Replication of “Community-Based Fact-Checking on Twitter’s Birdwatch Platform”

Introduction

This report replicates findings from the study “Community-Based Fact-Checking on Twitter’s Birdwatch Platform”, which explores how users collaboratively address misinformation on social media. Birdwatch, launched by Twitter in early 2021, invited users to add notes to tweets that may be misleading, offering corrections, context, or clarification. These notes are then rated by others for helpfulness, enabling a community-driven approach to content moderation.

Our replication uses two key datasets released by Twitter:

Notes dataset with 9382 community-contributed notes, each providing a textual explanation and a classification of whether the tweet is misleading.
Ratings dataset with 45959 helpfulness ratings submitted by other users in response to these notes.

Both datasets span the period from Jaunuary 23, 2021 to July 2021, matching the timeframe analyzed in the original Birdwatch paper.

This replication focuses on reproducing major figures and descriptive statistics from the original study using R. By doing so, we assess the robustness of the study’s insights and explore how design features like sourcing, clarity, and tone relate to perceived helpfulness in the context of misinformation reporting.

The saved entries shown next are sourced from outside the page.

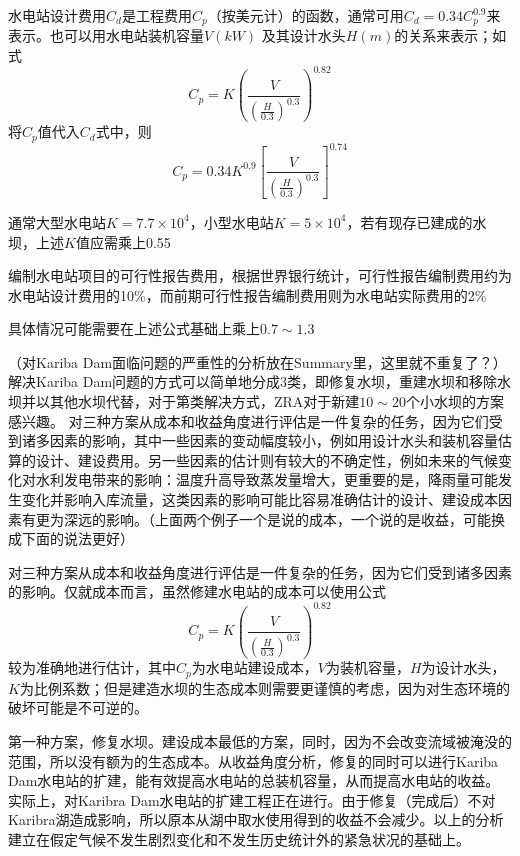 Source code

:\documentclass{article}
\begin{document}
水电站设计费用$C_{d}$是工程费用$C_{p}$（按美元计）的函数，通常可用$C_{d} = 0.34C_{p}^{0.9}$来表示。也可以用水电站装机容量$V(kW)$ 及其设计水头$H(m)$的关系来表示；如式
\[C_{p} = K\left(\frac{V}{\left(\frac{H}{0.3}\right)^{0.3}}\right)^{0.82}\]
将$C_{p}$值代入$C_{d}$式中，则
\[C_{p} = 0.34K^{0.9}\left[\frac{V}{\left(\frac{H}{0.3}\right)^{0.3}}\right]^{0.74}\]

通常大型水电站$K = 7.7\times10^{4}$，小型水电站$K = 5 \times 10^{4}$，若有现存已建成的水坝，上述$K$值应需乘上0.55

编制水电站项目的可行性报告费用，根据世界银行统计，可行性报告编制费用约为水电站设计费用的10\%，而前期可行性报告编制费用则为水电站实际费用的2\%

具体情况可能需要在上述公式基础上乘上$0.7\sim1.3$


（对Kariba Dam面临问题的严重性的分析放在Summary里，这里就不重复了？）解决Kariba Dam问题的方式可以简单地分成3类，即修复水坝，重建水坝和移除水坝并以其他水坝代替，对于第类解决方式，ZRA对于新建$10\sim20$个小水坝的方案感兴趣。
对三种方案从成本和收益角度进行评估是一件复杂的任务，因为它们受到诸多因素的影响，其中一些因素的变动幅度较小，例如用设计水头和装机容量估算的设计、建设费用。另一些因素的估计则有较大的不确定性，例如未来的气候变化对水利发电带来的影响：温度升高导致蒸发量增大，更重要的是，降雨量可能发生变化并影响入库流量，这类因素的影响可能比容易准确估计的设计、建设成本因素有更为深远的影响。（上面两个例子一个是说的成本，一个说的是收益，可能换成下面的说法更好）

对三种方案从成本和收益角度进行评估是一件复杂的任务，因为它们受到诸多因素的影响。仅就成本而言，虽然修建水电站的成本可以使用公式
\[C_{p} = K\left(\frac{V}{\left(\frac{H}{0.3}\right)^{0.3}}\right)^{0.82}\]
较为准确地进行估计，其中$C_{p}$为水电站建设成本，$V$为装机容量，$H$为设计水头，$K$为比例系数；但是建造水坝的生态成本则需要更谨慎的考虑，因为对生态环境的破坏可能是不可逆的。

第一种方案，修复水坝。建设成本最低的方案，同时，因为不会改变流域被淹没的范围，所以没有额为的生态成本。从收益角度分析，修复的同时可以进行Kariba Dam水电站的扩建，能有效提高水电站的总装机容量，从而提高水电站的收益。实际上，对Karibra Dam水电站的扩建工程正在进行。由于修复（完成后）不对Karibra湖造成影响，所以原本从湖中取水使用得到的收益不会减少。以上的分析建立在假定气候不发生剧烈变化和不发生历史统计外的紧急状况的基础上。
\end{document}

Figure 2. Trustworthy Sources by Classification

This figure shows how often notes marked as Misleading or Not Misleading included sources the writer believed to be trustworthy. The majority of Misleading notes linked to trustworthy sources, consistent with findings in the original Birdwatch paper that even notes flagging misinformation often cite credible material to support their claims.

# Recode values to readable labels for trustworthy sources and classification
notes %>%
  mutate(
    trustworthySources = factor(
      trustworthySources,
      levels = c(0, 1), # actual values
      labels = c("Not Trustworthy", "Trustworthy")
    ),
    classification = factor(
      classification,
      levels = c("NOT_MISLEADING", "MISINFORMED_OR_POTENTIALLY_MISLEADING"), # aactual values
      labels = c("Not Misleading", "Misleading")
    )) %>%

    # Count number of notes in each group
    group_by(classification,trustworthySources) %>% 
    summarise(total_num = n(), .groups ="drop") %>% 

    # Create bar chart showing number of notes by classification and source trustworthines
    ggplot(aes(total_num,classification, fill= trustworthySources)) +
    geom_bar(stat="identity") +
    labs(
      title = "Notes by Classification and Trustworthy Sources",
      y = "Classification",
      x = "Number of Notes"
      ) +
    scale_fill_manual(values = c("Not Trustworthy" = "#ffc70e", "Trustworthy" = "#1b58e7"))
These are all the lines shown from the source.